India will require $12.4 trillion spending on transition to net zero long term goals by 2060, says a new study by Standard Chartered.

It estimates if the money India needs is self-funded by India, Indian household spending could fall by $5.8 trillion. However, if the funding is provided by developed markets, the Indian household spending could increase by $7.9 trillion in its journey to net zero.

The study says India's investment required in power for the climate goal is about $8.5 trillion. The investment needed for the country in energy efficiency (including industry, transport and buildings) will be about $6 trillion, other public expenditure like early scrappage and heating subsidies to the tune of $573.3 billion and offset expenditure like carbon tax revenues, household heating tax etc will be to the tune of $2.7 trillion.

Compared to India's $12.4 trillion requirement, China's transition finance gap is about $35.1 trillion. That for other emerging markets will be - Indonesia ($2.7 trillion), Nigeria ($283.3 billion), South Africa ($833.6 billion), Malaysia ($909.9 billion), Kenya ($413.6 billion) and the UAE ($671.1 billion).

The study says emerging markets as a whole need to invest an additional $94.8 trillion to transition in time to meet long-term global warming targets. This is on top of the capital already allocated by governments under their current climate policies. If emerging markets fund their own transition, without help from developed markets, household consumption in these markets could fall by 5% on average each year. Emerging markets, overall, will need an additional $94.8 trillion – a sum higher than annual global GDP – if they are to meet climate goals without hitting citizens' cost of living.

The study says emerging market self-financing would lead to higher taxes and an increase in government borrowing, meaning that some of the world's poorest people will have less to spend on their everyday needs. Households in these markets would be $2 trillion poorer on average each year.

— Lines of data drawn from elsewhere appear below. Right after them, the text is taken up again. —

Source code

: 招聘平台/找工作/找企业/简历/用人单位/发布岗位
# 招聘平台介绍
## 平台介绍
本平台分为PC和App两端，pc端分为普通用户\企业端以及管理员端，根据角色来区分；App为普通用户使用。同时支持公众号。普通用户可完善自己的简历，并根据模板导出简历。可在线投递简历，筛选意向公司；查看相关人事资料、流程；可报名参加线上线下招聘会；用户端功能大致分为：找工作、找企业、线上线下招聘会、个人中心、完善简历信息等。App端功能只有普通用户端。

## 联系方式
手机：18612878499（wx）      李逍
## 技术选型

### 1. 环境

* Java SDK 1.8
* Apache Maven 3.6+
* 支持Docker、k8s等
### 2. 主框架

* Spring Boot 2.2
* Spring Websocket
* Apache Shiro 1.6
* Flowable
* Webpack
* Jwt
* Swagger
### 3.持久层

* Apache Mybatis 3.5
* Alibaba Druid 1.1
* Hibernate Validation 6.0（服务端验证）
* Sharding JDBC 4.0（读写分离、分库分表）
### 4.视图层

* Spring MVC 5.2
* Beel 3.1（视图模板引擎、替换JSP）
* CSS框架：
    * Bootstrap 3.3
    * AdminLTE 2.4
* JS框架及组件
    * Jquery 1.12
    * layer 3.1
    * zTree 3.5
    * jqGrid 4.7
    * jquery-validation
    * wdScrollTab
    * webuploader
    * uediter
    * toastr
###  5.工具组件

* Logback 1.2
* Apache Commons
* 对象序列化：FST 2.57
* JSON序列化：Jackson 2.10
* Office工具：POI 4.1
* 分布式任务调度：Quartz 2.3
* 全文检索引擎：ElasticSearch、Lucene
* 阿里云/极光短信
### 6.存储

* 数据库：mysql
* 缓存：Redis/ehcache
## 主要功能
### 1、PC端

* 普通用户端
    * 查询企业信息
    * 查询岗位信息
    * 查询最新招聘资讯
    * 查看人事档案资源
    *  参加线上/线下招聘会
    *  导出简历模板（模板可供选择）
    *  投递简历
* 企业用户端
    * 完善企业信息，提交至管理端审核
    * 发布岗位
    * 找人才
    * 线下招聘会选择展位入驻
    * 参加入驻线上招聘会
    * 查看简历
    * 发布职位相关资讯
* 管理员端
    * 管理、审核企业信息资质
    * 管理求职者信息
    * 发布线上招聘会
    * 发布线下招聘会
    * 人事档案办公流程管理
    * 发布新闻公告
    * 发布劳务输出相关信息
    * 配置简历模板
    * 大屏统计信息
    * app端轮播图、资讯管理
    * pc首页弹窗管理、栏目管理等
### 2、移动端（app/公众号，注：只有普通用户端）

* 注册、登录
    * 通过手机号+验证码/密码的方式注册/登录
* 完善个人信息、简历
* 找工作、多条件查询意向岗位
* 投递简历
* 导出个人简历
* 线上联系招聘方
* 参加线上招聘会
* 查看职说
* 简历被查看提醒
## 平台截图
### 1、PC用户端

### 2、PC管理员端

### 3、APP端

In total, between now and 2060, emerging market household consumption could be reduced by $79.2 trillion. However, developed market financing could see emerging market household spending increase by $1.7 trillion on average each year (compared to self-financing) and would also stimulate global growth – GDP could be $108.3 trillion higher cumulatively between now and 2060, if developed markets finance the transition.

"Emerging markets need a great deal of investment to transition to net zero and the stakes have never been higher. Without help from developed markets, improvement in emerging market prosperity could be halted or reversed, which would not only be unjust but would have a hugely negative impact on the world economy," Bill Winters, group chief executive, Standard Chartered, observes in the study.

The study says according to 'Just in Time', which investigates the transition financing gap for emerging markets and how to close it, developed market funding, where capital is provided through grants and loans, will be critical to ensuring emerging markets are able to transition without impacting their growth or household spending. Private investors can contribute $83 trillion of the $94.8 trillion that is required - underscoring the urgent need for financial institutions to fulfil green and transition finance pledges, says the study.